For Holocaust Survivor Band, Music Helped Members Through Worst
“You’re 89 years old, you’re retired 15 years, what do you need this? Forget about it, you’re crazy,” said Saul Dreier. “Because they both called me crazy, I did it.”
This one, the Holocaust Survivor Klezmer Band, starts in 1939.
“My number was 84850,” Dreier said.
Saul Dreier was 14 years old. In four years, he was taken to three different concentration camps, including Auschwitz.
“The Germans were the ‘worstest’ people in the world. They were killing us like ants,” Dreier said.
He never saw anyone in his family again.
“One sister, my uncles, my father, my mother, my grandmother and cousins from both sides of my family,” said Dreier. “I’m the one survivor.”
Ruby Sosnowicz was 10 years old.
He got lost trying to run away, when a man found him and hid him in his barn for five years.

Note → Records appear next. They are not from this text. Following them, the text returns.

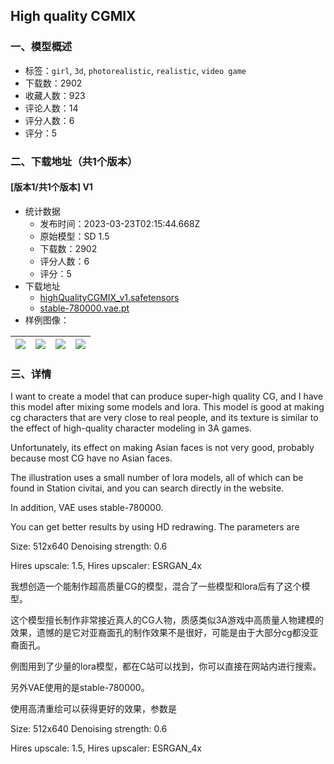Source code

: ## High quality CGMIX
### 一、模型概述

- 标签：`girl`, `3d`, `photorealistic`, `realistic`, `video game`
- 下载数：2902
- 收藏人数：923
- 评论人数：14
- 评分人数：6
- 评分：5

### 二、下载地址（共1个版本）

#### [版本1/共1个版本] V1

- 统计数据
  - 发布时间：2023-03-23T02:15:44.668Z
  - 原始模型：SD 1.5
  - 下载数：2902
  - 评分人数：6
  - 评分：5
- 下载地址
  - [highQualityCGMIX_v1.safetensors](https://civitai.com/api/download/models/26620)
  - [stable-780000.vae.pt](https://civitai.com/api/download/models/26620?type=VAE&format=Other)
- 样例图像：

| <img src="https://image.civitai.com/xG1nkqKTMzGDvpLrqFT7WA/afdc718e-1fbf-4b94-934f-cecb21365600/width=450/293341.jpeg" /> | <img src="https://image.civitai.com/xG1nkqKTMzGDvpLrqFT7WA/d796b221-a510-4dab-4731-7b75fbeaae00/width=450/293340.jpeg" /> | <img src="https://image.civitai.com/xG1nkqKTMzGDvpLrqFT7WA/e8d71d61-8b80-4adb-cb80-dc8cf981d100/width=450/293339.jpeg" /> | <img src="https://image.civitai.com/xG1nkqKTMzGDvpLrqFT7WA/e94db8e5-bfd5-44c4-72d4-c03eb9869500/width=450/293305.jpeg" /> |
| ---- | ---- | ---- | ---- |


### 三、详情
<p>I want to create a model that can produce super-high quality CG, and I have this model after mixing some models and lora. This model is good at making cg characters that are very close to real people, and its texture is similar to the effect of high-quality character modeling in 3A games.</p><p>Unfortunately, its effect on making Asian faces is not very good, probably because most CG have no Asian faces. </p><p>The illustration uses a small number of lora models, all of which can be found in Station civitai, and you can search directly in the website. </p><p>In addition, VAE uses stable-780000.</p><p>You can get better results by using HD redrawing. The parameters are</p><p>Size: 512x640 Denoising strength: 0.6</p><p>Hires upscale: 1.5, Hires upscaler: ESRGAN_4x</p><p></p><p></p><p>我想创造一个能制作超高质量CG的模型，混合了一些模型和lora后有了这个模型。</p><p>这个模型擅长制作非常接近真人的CG人物，质感类似3A游戏中高质量人物建模的效果，遗憾的是它对亚裔面孔的制作效果不是很好，可能是由于大部分cg都没亚裔面孔。</p><p>例图用到了少量的lora模型，都在C站可以找到，你可以直接在网站内进行搜索。</p><p>另外VAE使用的是stable-780000。</p><p>使用高清重绘可以获得更好的效果，参数是</p><p>Size: 512x640 Denoising strength: 0.6</p><p>Hires upscale: 1.5, Hires upscaler: ESRGAN_4x</p><p></p>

“Nobody should know that you’re here, he said even my wife don’t know,” Sosnowicz said. “I even don’t know his name.”
Through those painful years, both Dreier and Sosnowicz say one thing kept them ticking.
“I met a famous cantor, he used to come at night, sing, 29:42 – so I sung with him, I took two spoons and was clapping like drums and we entertained ourselves. Ee had nothing else to do,” Dreier said.
“We didn’t have what to eat, but we played music,” said Sosnowicz.
Now Saul, 91, and Ruby, 87, headline The Holocaust Survivor Band, traveling the country to perform and spread their message.
“Never again – that what happened to us should happen no more in the world,” Dreier said.
Translating years of death into rooms filled with life.
“I don’t take no medication, but I play music and it keeps me alive,” Dreier said.
“Let me tell you something. When I’m on the stage and playing music, I’m alive,” said Sosnowicz.
The other band members are all relatives of Holocaust survivors, including Sosnowicz’s daughter.